▸ **EXERCISE PROMPT**
In the data below, find each line carrying the string "homotopy" and copy it out.

▸ **EXERCISE INPUTS**
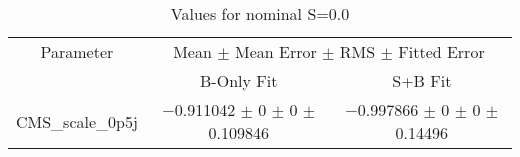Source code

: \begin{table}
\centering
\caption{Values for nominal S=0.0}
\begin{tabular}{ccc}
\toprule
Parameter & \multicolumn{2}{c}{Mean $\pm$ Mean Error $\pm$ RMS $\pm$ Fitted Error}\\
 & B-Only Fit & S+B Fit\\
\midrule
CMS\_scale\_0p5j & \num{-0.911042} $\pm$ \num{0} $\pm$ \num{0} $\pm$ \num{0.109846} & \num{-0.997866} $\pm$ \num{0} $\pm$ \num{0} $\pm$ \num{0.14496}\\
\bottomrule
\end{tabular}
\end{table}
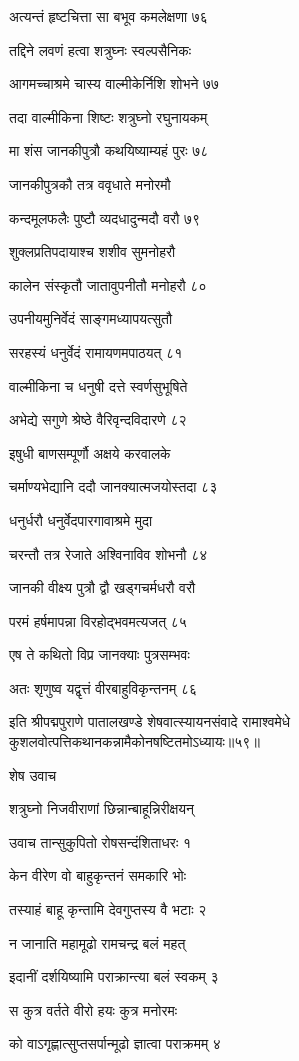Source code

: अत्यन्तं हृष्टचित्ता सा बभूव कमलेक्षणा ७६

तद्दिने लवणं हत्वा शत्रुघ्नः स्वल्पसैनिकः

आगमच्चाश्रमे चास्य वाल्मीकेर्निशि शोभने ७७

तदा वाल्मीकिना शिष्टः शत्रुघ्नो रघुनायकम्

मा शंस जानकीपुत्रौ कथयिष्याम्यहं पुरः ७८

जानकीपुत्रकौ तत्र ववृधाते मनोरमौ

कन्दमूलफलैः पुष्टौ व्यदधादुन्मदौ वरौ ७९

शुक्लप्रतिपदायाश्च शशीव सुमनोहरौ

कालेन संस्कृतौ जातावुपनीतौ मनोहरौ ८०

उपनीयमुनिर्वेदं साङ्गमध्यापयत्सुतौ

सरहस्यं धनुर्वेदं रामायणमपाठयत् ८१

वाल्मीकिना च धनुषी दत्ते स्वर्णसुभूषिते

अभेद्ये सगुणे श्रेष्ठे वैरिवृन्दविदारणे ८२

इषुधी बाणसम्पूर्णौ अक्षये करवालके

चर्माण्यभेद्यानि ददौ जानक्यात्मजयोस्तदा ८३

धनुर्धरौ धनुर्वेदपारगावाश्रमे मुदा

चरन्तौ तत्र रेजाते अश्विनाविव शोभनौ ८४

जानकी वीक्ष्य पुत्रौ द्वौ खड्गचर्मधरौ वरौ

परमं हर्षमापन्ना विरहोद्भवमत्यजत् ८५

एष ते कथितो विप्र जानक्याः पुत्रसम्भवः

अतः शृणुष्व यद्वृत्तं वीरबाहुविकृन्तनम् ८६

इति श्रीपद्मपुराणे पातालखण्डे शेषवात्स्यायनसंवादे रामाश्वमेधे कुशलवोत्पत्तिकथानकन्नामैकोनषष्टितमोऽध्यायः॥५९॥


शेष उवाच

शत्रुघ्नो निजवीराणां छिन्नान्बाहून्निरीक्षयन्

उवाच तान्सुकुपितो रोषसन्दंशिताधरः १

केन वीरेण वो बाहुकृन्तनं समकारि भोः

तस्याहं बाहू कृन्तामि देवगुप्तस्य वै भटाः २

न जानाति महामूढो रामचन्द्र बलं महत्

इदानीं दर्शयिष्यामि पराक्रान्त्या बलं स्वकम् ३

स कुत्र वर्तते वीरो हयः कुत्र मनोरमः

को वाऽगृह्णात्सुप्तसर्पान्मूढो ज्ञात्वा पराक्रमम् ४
---
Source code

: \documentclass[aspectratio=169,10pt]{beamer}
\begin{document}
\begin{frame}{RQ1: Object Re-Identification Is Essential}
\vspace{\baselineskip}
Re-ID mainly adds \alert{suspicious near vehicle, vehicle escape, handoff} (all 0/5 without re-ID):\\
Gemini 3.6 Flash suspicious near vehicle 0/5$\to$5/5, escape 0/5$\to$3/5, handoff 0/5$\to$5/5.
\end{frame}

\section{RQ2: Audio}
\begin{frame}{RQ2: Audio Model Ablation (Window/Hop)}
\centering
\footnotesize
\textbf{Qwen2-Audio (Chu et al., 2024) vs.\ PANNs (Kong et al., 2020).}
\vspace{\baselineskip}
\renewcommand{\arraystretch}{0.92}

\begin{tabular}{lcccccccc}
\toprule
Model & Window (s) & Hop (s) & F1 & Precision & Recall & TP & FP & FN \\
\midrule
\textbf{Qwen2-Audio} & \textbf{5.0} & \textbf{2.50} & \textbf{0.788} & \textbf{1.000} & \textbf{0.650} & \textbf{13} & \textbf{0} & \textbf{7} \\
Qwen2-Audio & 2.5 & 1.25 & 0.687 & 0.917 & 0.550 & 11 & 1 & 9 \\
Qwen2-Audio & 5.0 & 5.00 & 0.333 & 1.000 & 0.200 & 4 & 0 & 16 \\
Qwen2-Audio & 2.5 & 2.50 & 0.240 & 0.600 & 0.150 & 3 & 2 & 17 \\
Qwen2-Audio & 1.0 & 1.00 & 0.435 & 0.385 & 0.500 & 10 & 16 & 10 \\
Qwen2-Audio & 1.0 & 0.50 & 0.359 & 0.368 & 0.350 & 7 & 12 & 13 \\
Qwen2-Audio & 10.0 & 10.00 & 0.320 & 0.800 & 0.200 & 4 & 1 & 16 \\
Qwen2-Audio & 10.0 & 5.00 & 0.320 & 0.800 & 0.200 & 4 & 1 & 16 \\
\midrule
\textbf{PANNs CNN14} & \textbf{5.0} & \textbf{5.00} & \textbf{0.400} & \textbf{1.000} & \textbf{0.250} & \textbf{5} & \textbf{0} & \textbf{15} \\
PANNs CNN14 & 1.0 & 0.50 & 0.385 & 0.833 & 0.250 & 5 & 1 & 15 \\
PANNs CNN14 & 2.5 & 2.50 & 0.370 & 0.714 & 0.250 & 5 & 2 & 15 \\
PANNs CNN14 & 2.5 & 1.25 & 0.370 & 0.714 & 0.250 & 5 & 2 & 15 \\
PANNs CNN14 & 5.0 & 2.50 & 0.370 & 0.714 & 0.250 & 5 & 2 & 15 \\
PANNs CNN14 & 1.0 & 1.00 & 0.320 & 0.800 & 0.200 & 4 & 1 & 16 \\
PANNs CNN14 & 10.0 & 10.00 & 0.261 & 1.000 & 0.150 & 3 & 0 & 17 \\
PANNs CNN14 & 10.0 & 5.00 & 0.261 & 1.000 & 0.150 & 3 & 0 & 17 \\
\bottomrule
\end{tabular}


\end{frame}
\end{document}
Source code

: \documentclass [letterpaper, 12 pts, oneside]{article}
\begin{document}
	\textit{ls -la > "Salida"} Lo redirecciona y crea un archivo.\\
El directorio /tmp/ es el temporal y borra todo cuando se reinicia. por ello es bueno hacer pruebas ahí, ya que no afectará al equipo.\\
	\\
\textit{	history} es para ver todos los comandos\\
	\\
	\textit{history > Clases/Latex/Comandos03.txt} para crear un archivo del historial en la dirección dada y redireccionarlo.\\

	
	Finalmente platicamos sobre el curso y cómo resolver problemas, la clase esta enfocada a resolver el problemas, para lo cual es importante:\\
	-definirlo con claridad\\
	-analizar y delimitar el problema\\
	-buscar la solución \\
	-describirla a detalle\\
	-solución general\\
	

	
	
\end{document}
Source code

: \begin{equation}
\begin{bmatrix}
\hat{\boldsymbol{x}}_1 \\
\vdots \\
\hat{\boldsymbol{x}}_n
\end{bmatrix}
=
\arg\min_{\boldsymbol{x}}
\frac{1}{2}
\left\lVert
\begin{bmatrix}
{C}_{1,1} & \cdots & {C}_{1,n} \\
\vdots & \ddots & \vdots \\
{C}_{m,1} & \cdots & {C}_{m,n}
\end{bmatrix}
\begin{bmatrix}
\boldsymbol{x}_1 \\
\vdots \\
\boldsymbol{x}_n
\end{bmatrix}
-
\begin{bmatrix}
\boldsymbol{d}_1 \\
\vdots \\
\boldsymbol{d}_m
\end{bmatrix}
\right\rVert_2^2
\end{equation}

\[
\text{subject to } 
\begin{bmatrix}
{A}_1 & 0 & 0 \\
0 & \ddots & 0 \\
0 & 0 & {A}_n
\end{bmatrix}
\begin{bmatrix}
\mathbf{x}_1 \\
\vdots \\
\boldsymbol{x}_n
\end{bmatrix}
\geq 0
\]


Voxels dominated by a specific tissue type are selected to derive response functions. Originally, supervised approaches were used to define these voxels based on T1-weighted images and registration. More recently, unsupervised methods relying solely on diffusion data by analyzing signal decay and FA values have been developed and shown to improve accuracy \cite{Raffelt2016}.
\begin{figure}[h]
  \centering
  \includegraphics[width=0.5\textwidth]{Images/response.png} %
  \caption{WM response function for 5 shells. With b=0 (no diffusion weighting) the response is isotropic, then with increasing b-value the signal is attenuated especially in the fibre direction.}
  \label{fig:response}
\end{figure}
...
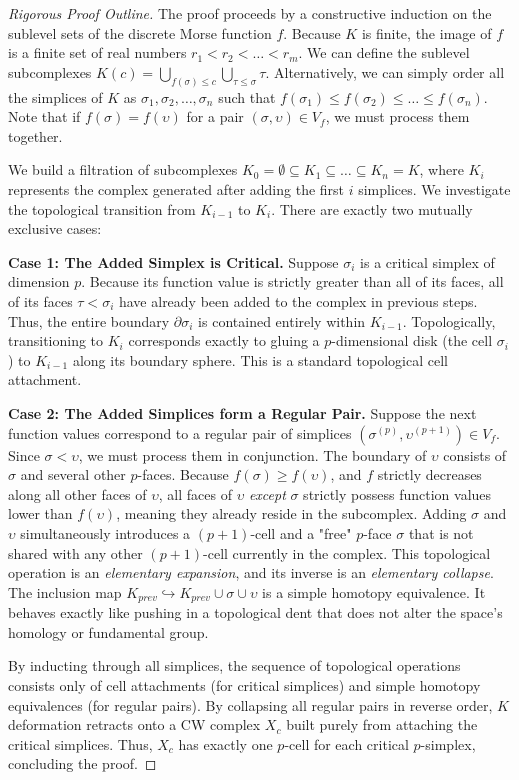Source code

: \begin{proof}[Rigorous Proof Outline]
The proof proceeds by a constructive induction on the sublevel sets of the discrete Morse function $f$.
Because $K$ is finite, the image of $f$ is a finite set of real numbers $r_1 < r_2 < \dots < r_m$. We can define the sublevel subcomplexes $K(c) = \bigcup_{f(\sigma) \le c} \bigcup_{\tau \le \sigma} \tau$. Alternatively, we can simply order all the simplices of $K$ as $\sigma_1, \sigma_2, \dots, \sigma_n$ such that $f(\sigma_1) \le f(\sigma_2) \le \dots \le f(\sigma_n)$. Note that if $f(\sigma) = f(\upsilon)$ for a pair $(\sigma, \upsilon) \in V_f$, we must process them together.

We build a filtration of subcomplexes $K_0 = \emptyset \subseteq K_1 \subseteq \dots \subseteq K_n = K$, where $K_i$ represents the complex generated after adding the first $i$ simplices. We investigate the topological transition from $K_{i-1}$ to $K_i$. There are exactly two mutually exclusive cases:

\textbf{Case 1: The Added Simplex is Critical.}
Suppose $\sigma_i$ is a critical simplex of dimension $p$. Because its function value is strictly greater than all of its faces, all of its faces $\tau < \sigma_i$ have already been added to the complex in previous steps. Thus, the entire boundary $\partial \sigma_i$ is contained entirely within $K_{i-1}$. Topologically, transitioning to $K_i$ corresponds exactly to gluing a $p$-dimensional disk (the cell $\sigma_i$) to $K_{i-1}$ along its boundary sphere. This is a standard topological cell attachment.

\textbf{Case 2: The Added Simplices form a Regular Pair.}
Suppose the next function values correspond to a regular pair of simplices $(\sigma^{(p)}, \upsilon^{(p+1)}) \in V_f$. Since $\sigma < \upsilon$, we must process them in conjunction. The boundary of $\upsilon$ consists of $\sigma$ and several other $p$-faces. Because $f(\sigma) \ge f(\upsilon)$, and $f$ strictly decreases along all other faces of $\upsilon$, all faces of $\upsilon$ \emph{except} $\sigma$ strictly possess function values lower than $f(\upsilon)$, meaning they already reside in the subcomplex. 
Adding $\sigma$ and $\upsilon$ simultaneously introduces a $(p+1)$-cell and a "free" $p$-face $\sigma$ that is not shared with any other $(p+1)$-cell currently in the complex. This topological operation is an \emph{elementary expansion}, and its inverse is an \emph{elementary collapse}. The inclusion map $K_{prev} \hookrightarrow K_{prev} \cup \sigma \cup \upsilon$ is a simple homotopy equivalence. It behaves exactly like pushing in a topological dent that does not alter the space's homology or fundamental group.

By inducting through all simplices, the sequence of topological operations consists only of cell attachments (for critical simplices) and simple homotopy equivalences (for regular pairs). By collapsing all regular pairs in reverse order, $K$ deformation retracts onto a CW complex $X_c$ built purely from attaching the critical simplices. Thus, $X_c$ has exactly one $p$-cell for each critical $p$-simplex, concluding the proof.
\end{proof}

▸ **ANSWER TO THIS PROBLEM**
Adding $\sigma$ and $\upsilon$ simultaneously introduces a $(p+1)$-cell and a "free" $p$-face $\sigma$ that is not shared with any other $(p+1)$-cell currently in the complex. This topological operation is an \emph{elementary expansion}, and its inverse is an \emph{elementary collapse}. The inclusion map $K_{prev} \hookrightarrow K_{prev} \cup \sigma \cup \upsilon$ is a simple homotopy equivalence. It behaves exactly like pushing in a topological dent that does not alter the space's homology or fundamental group.
By inducting through all simplices, the sequence of topological operations consists only of cell attachments (for critical simplices) and simple homotopy equivalences (for regular pairs). By collapsing all regular pairs in reverse order, $K$ deformation retracts onto a CW complex $X_c$ built purely from attaching the critical simplices. Thus, $X_c$ has exactly one $p$-cell for each critical $p$-simplex, concluding the proof.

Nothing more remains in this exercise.